Just before eating my breakfast at a local restaurant, I fancied testing some scientific principles related to pressure and temperature differentials and buoyancy. First, I inserted my straw into the hot coffee and blocked the top of the straw with my finger. In this way I was able to remove the straw with a column of hot coffee inside it leaving the bottom open. Some people claim that this occurs because the gravity pulling down on the column of coffee produces a vacuum inside the straw, and the vacuum sucks the coffee into the straw preventing it from flowing out. This is not true. Like I have explained before, vacuums don’t suck. The pull of gravity tends to create a low pressure area inside the straw, and the push of the atmospheric pressure against the bottom of the column of coffee is enough to counter gravity and keep it inside the straw.

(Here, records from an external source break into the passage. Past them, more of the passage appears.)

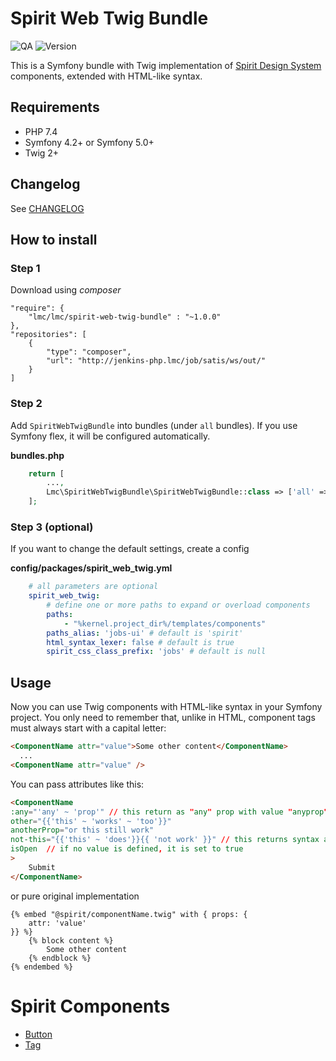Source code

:Spirit Web Twig Bundle
=================
![QA](https://jenkins-seduo-ci.prod.internal.lmc/job/Spirit-web-twig-bundle-qa/badge/icon?subject=QA&link=https://jenkins-seduo-ci.prod.internal.lmc/job/Spirit-web-twig-bundle-qa/)
![Version](https://img.shields.io/badge/version-1.0.0-blue.svg)

This is a Symfony bundle with Twig implementation of [Spirit Design System] components, extended with HTML-like syntax.

## Requirements
- PHP 7.4
- Symfony 4.2+ or Symfony 5.0+
- Twig 2+

## Changelog
See [CHANGELOG](./CHANGELOG.md)

## How to install

### Step 1

Download using *composer*

    "require": {
        "lmc/lmc/spirit-web-twig-bundle" : "~1.0.0"
    },
    "repositories": [
        {
            "type": "composer",
            "url": "http://jenkins-php.lmc/job/satis/ws/out/"
        }
    ]

### Step 2

Add `SpiritWebTwigBundle` into bundles (under `all` bundles). If you use Symfony flex, it will be configured automatically.

**bundles.php**

```php
    return [
        ...,
        Lmc\SpiritWebTwigBundle\SpiritWebTwigBundle::class => ['all' => true],
    ];
```

### Step 3 (optional)

If you want to change the default settings, create a config

**config/packages/spirit_web_twig.yml**
```yaml
    # all parameters are optional
    spirit_web_twig:
        # define one or more paths to expand or overload components
        paths: 
            - "%kernel.project_dir%/templates/components"
        paths_alias: 'jobs-ui' # default is 'spirit'
        html_syntax_lexer: false # default is true
        spirit_css_class_prefix: 'jobs' # default is null
```

## Usage
Now you can use Twig components with HTML-like syntax in your Symfony project. You only need to remember that, unlike in HTML, component tags must always start with a capital letter:

```html
<ComponentName attr="value">Some other content</ComponentName>
  ...
<ComponentName attr="value" />
```

You can pass attributes like this:

```html
<ComponentName
:any="'any' ~ 'prop'" // this return as "any" prop with value "anyprop"
other="{{'this' ~ 'works' ~ 'too'}}"
anotherProp="or this still work"
not-this="{{'this' ~ 'does'}}{{ 'not work' }}" // this returns syntax as plain text but prop with dash work
isOpen  // if no value is defined, it is set to true
>
    Submit
</ComponentName>
```

or pure original implementation

```twig
{% embed "@spirit/componentName.twig" with { props: {
    attr: 'value'
}} %}
    {% block content %}
        Some other content
    {% endblock %}
{% endembed %}
```

# Spirit Components

- [Button](./docs/Button.md)
- [Tag](./docs/Tag.md)

[Spirit Design System]: https://github.com/lmc-eu/spirit-design-system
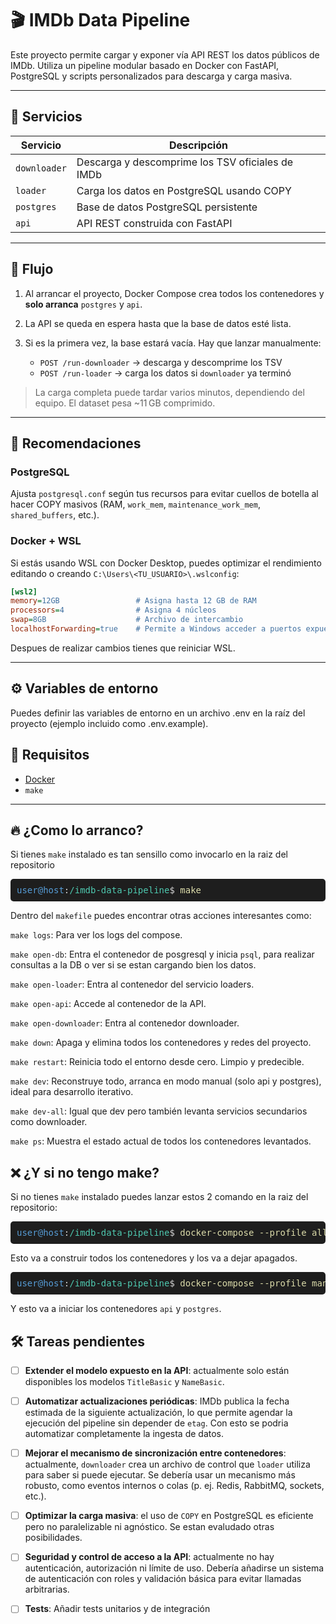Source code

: # 🎬 IMDb Data Pipeline

Este proyecto permite cargar y exponer vía API REST los datos públicos de IMDb. Utiliza un pipeline modular basado en Docker con FastAPI, PostgreSQL y scripts personalizados para descarga y carga masiva.

---

## 🧱 Servicios

| Servicio     | Descripción                                      |
|--------------|--------------------------------------------------|
| `downloader` | Descarga y descomprime los TSV oficiales de IMDb |
| `loader`     | Carga los datos en PostgreSQL usando COPY        |
| `postgres`   | Base de datos PostgreSQL persistente             |
| `api`        | API REST construida con FastAPI                  |

---

## 🔄 Flujo

1. Al arrancar el proyecto, Docker Compose crea todos los contenedores y **solo arranca** `postgres` y `api`.
2. La API se queda en espera hasta que la base de datos esté lista.
3. Si es la primera vez, la base estará vacía. Hay que lanzar manualmente:

   - `POST /run-downloader` → descarga y descomprime los TSV
   - `POST /run-loader` → carga los datos si `downloader` ya terminó

> La carga completa puede tardar varios minutos, dependiendo del equipo. El dataset pesa ~11 GB comprimido.

---

## 🧠 Recomendaciones

### PostgreSQL

Ajusta `postgresql.conf` según tus recursos para evitar cuellos de botella al hacer COPY masivos (RAM, `work_mem`, `maintenance_work_mem`, `shared_buffers`, etc.).

### Docker + WSL

Si estás usando WSL con Docker Desktop, puedes optimizar el rendimiento editando o creando `C:\Users\<TU_USUARIO>\.wslconfig`:

```ini
[wsl2]
memory=12GB					# Asigna hasta 12 GB de RAM
processors=4				# Asigna 4 núcleos
swap=8GB					# Archivo de intercambio
localhostForwarding=true	# Permite a Windows acceder a puertos expuestos desde WSL
```

Despues de realizar cambios tienes que reiniciar WSL.

---

## ⚙️ Variables de entorno

Puedes definir las variables de entorno en un archivo .env en la raíz del proyecto (ejemplo incluido como .env.example).

## 🚀 Requisitos

- [Docker](https://www.docker.com/)
- `make`

---

## 🔥 ¿Como lo arranco?

Si tienes `make` instalado es tan sensillo como invocarlo en la raiz del repositorio


<pre style="background:#1e1e1e; color:#d4d4d4; padding:10px; border-radius:5px; font-family: monospace;">
<span style="color:#569cd6;">user@host</span><span style="color:#d4d4d4;">:</span><span style="color:#4ec9b0;">/imdb-data-pipeline</span><span style="color:#d4d4d4;">$</span> <span style="color:#dcdcaa;">make</span>
</pre>


Dentro del `makefile` puedes encontrar otras acciones interesantes como:

`make logs`: Para ver los logs del compose.

`make open-db`: Entra el contenedor de posgresql y inicia `psql`, para realizar consultas a la DB o ver si se estan cargando bien los datos.

`make open-loader`: Entra al contenedor del servicio loaders.

`make open-api`: Accede al contenedor de la API.

`make open-downloader`: Entra al contenedor downloader.


`make down`: Apaga y elimina todos los contenedores y redes del proyecto.

`make restart`: Reinicia todo el entorno desde cero. Limpio y predecible.

`make dev`: Reconstruye todo, arranca en modo manual (solo api y postgres), ideal para desarrollo iterativo.

`make dev-all`: Igual que dev pero también levanta servicios secundarios como downloader.

`make ps`: Muestra el estado actual de todos los contenedores levantados.

## ❌ ¿Y si no tengo make?

Si no tienes `make` instalado puedes lanzar estos 2 comando en la raiz del repositorio:

<pre style="background:#1e1e1e; color:#d4d4d4; padding:10px; border-radius:5px; font-family: monospace;">
<span style="color:#569cd6;">user@host</span><span style="color:#d4d4d4;">:</span><span style="color:#4ec9b0;">/imdb-data-pipeline</span><span style="color:#d4d4d4;">$</span> <span style="color:#dcdcaa;">docker-compose --profile all up -d --no-start</span>
</pre>

Esto va a construir todos los contenedores y los va a dejar apagados.

<pre style="background:#1e1e1e; color:#d4d4d4; padding:10px; border-radius:5px; font-family: monospace;">
<span style="color:#569cd6;">user@host</span><span style="color:#d4d4d4;">:</span><span style="color:#4ec9b0;">/imdb-data-pipeline</span><span style="color:#d4d4d4;">$</span> <span style="color:#dcdcaa;">docker-compose --profile manual up -d</span>
</pre>

Y esto va a iniciar los contenedores `api` y `postgres`.


## 🛠️ Tareas pendientes

- [ ] **Extender el modelo expuesto en la API**: actualmente solo están disponibles los modelos `TitleBasic` y `NameBasic`.

- [ ] **Automatizar actualizaciones periódicas**: IMDb publica la fecha estimada de la siguiente actualización, lo que permite agendar la ejecución del pipeline sin depender de `etag`. Con esto se podria automatizar completamente la ingesta de datos.

- [ ] **Mejorar el mecanismo de sincronización entre contenedores**: actualmente, `downloader` crea un archivo de control que `loader` utiliza para saber si puede ejecutar. Se debería usar un mecanismo más robusto, como eventos internos o colas (p. ej. Redis, RabbitMQ, sockets, etc.).

- [ ] **Optimizar la carga masiva**: el uso de `COPY` en PostgreSQL es eficiente pero no paralelizable ni agnóstico. Se estan evaludado otras posibilidades.

- [ ] **Seguridad y control de acceso a la API**: actualmente no hay autenticación, autorización ni límite de uso. Debería añadirse un sistema de autenticación con roles y validación básica para evitar llamadas arbitrarias.

- [ ] **Tests**: Añadir tests unitarios y de integración



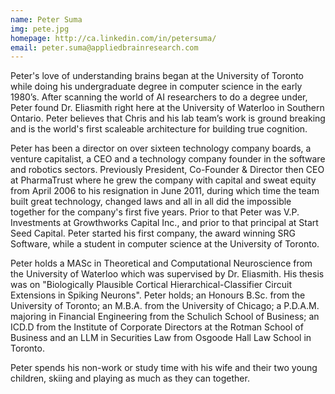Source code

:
 ```yaml
---
name: Peter Suma
img: pete.jpg
homepage: http://ca.linkedin.com/in/petersuma/
email: peter.suma@appliedbrainresearch.com
---
```


Peter's love of understanding brains began at the University of
Toronto while doing his undergraduate degree in computer science in
the early 1980’s. After scanning the world of AI researchers to do a
degree under, Peter found Dr. Eliasmith right here at the University
of Waterloo in Southern Ontario. Peter believes that Chris and his lab
team’s work is ground breaking and is the world's first scaleable
architecture for building true cognition.

Peter has been a director on over sixteen technology company boards, a
venture capitalist, a CEO and a technology company founder in the
software and robotics sectors. Previously President, Co-Founder &
Director then CEO at PharmaTrust where he grew the company with
capital and sweat equity from April 2006 to his resignation in June
2011, during which time the team built great technology, changed laws
and all in all did the impossible together for the company's first
five years. Prior to that Peter was V.P. Investments at Growthworks
Capital Inc., and prior to that principal at Start Seed Capital. Peter
started his first company, the award winning SRG Software, while a
student in computer science at the University of Toronto.

Peter holds a MASc in Theoretical and Computational
Neuroscience from the University of Waterloo which was supervised by Dr. Eliasmith.
His thesis was on "Biologically Plausible Cortical Hierarchical-Classifier
Circuit Extensions in Spiking Neurons". Peter holds; an Honours B.Sc.
from the University of Toronto; an M.B.A. from
the University of Chicago; a P.D.A.M. majoring in Financial
Engineering from the Schulich School of Business; an ICD.D from the
Institute of Corporate Directors at the Rotman School of Business and
an LLM in Securities Law from Osgoode Hall Law School in Toronto.

Peter spends his non-work or study time with his wife and their two
young children, skiing and playing as much as they can together.
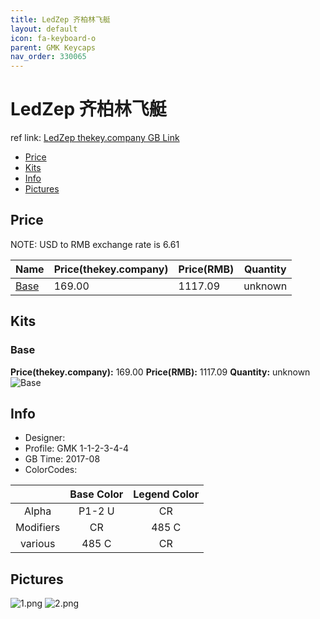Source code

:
 ```yaml
---
title: LedZep 齐柏林飞艇
layout: default
icon: fa-keyboard-o
parent: GMK Keycaps
nav_order: 330065
---
```


# LedZep 齐柏林飞艇

ref link: [LedZep thekey.company GB Link](https://thekey.company/products/gmk-ledzep)

* [Price](#price)
* [Kits](#kits)
* [Info](#info)
* [Pictures](#pictures)


## Price  
NOTE: USD to RMB exchange rate is 6.61

| Name          | Price(thekey.company)    |  Price(RMB) | Quantity |
| ------------- | ------------ |  ---------- | -------- |
|[Base](#base)|169.00|1117.09|unknown|


## Kits
### Base
**Price(thekey.company):** 169.00    **Price(RMB):** 1117.09    **Quantity:** unknown  
<img src="{{ 'assets/images/gmk-keycaps/ledzep/kits_pics/base.jpg' | relative_url }}" alt="Base" class="image featured">


## Info
* Designer: 
* Profile: GMK 1-1-2-3-4-4
* GB Time: 2017-08
* ColorCodes: 

| |Base Color     | Legend Color
| :-------------: | :-------------: | :------------:
|Alpha|P1-2 U|CR
|Modifiers|CR|485 C
|various|485 C|CR


## Pictures
<img src="{{ 'assets/images/gmk-keycaps/ledzep/rendering_pics/1.png' | relative_url }}" alt="1.png" class="image featured">
<img src="{{ 'assets/images/gmk-keycaps/ledzep/rendering_pics/2.png' | relative_url }}" alt="2.png" class="image featured">
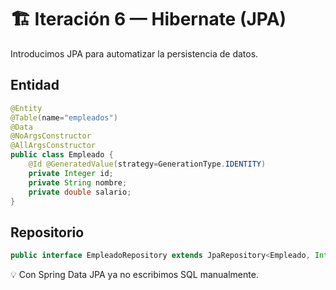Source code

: # 🏗️ Iteración 6 — Hibernate (JPA)

Introducimos JPA para automatizar la persistencia de datos.

## Entidad
```java
@Entity
@Table(name="empleados")
@Data
@NoArgsConstructor
@AllArgsConstructor
public class Empleado {
    @Id @GeneratedValue(strategy=GenerationType.IDENTITY)
    private Integer id;
    private String nombre;
    private double salario;
}
```

## Repositorio
```java
public interface EmpleadoRepository extends JpaRepository<Empleado, Integer> {}
```

💡 Con Spring Data JPA ya no escribimos SQL manualmente.
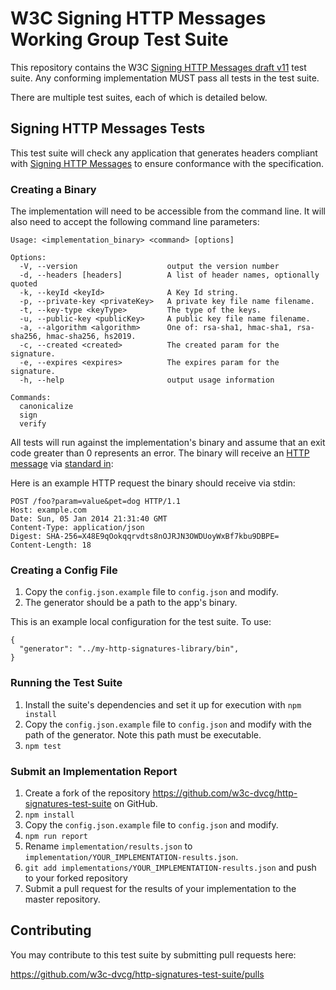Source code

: # W3C Signing HTTP Messages Working Group Test Suite

This repository contains the W3C
[Signing HTTP Messages draft v11](https://tools.ietf.org/html/draft-cavage-http-signatures-11) test suite.
Any conforming implementation MUST pass all tests in the test suite.

There are multiple test suites, each of which is detailed below.

## Signing HTTP Messages Tests

This test suite will check any application that generates headers compliant with
[Signing HTTP Messages](https://tools.ietf.org/html/draft-cavage-http-signatures)
to ensure conformance with the specification.


### Creating a Binary
The implementation will need to be accessible from the command line.
It will also need to accept the following command line parameters:

```
Usage: <implementation_binary> <command> [options]

Options:
  -V, --version                    output the version number
  -d, --headers [headers]          A list of header names, optionally quoted
  -k, --keyId <keyId>              A Key Id string.
  -p, --private-key <privateKey>   A private key file name filename.
  -t, --key-type <keyType>         The type of the keys.
  -u, --public-key <publicKey>     A public key file name filename.
  -a, --algorithm <algorithm>      One of: rsa-sha1, hmac-sha1, rsa-sha256, hmac-sha256, hs2019.
  -c, --created <created>          The created param for the signature.
  -e, --expires <expires>          The expires param for the signature.
  -h, --help                       output usage information

Commands:
  canonicalize
  sign
  verify
```
All tests will run against the implementation's binary and assume that an exit code greater
than 0 represents an error.
The binary will receive an [HTTP message](https://developer.mozilla.org/en-US/docs/Web/HTTP/Messages) via [standard in](https://en.wikipedia.org/wiki/Standard_streams):

Here is an example HTTP request the binary should receive via stdin:
```
POST /foo?param=value&pet=dog HTTP/1.1
Host: example.com
Date: Sun, 05 Jan 2014 21:31:40 GMT
Content-Type: application/json
Digest: SHA-256=X48E9qOokqqrvdts8nOJRJN3OWDUoyWxBf7kbu9DBPE=
Content-Length: 18
```

### Creating a Config File
1. Copy the `config.json.example` file to `config.json` and modify.
2. The generator should be a path to the app's binary.

This is an example local configuration for the test suite. To use:
```
{
  "generator": "../my-http-signatures-library/bin",
}
```

### Running the Test Suite

1. Install the suite's dependencies and set it up for execution with
  ``npm install``
2. Copy the `config.json.example` file to `config.json` and modify with
  the path of the generator. Note this path must be executable.
3. ``npm test``

### Submit an Implementation Report

1. Create a fork of the repository <https://github.com/w3c-dvcg/http-signatures-test-suite> on GitHub.
2. ``npm install``
3. Copy the `config.json.example` file to `config.json` and modify.
4. ``npm run report``
5. Rename ``implementation/results.json`` to
   ``implementation/YOUR_IMPLEMENTATION-results.json``.
6. ``git add implementations/YOUR_IMPLEMENTATION-results.json`` and push to your forked repository
7. Submit a pull request for the results of your implementation to the master repository.

## Contributing

You may contribute to this test suite by submitting pull requests here:

<https://github.com/w3c-dvcg/http-signatures-test-suite/pulls>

I then proceeded to place the tip of the straw with the coffee inside the cold milk. The hot coffee is less dense than the cold milk. Under the influence of a gravitational field, liquids that are less dense will float on top of liquids that are denser. You can see in the video that, even though the coffee is in direct contact with the milk at the bottom of the straw, the column of coffee inside the straw remains by and large unperturbed (with the exception of some coffee at the coffee-milk interface mixing with the milk due to equilibration of the temperatures of the liquids). Then I did the opposite. I placed a column of milk inside the straw in contact with the coffee. Because the hot coffee is less dense than the milk it starts flowing up the straw almost immediately, while the cold milk that is denser flows in the opposite direction.
After this I ate my breakfast: scrambled eggs with bacon and home fries and blueberry toast (with no butter).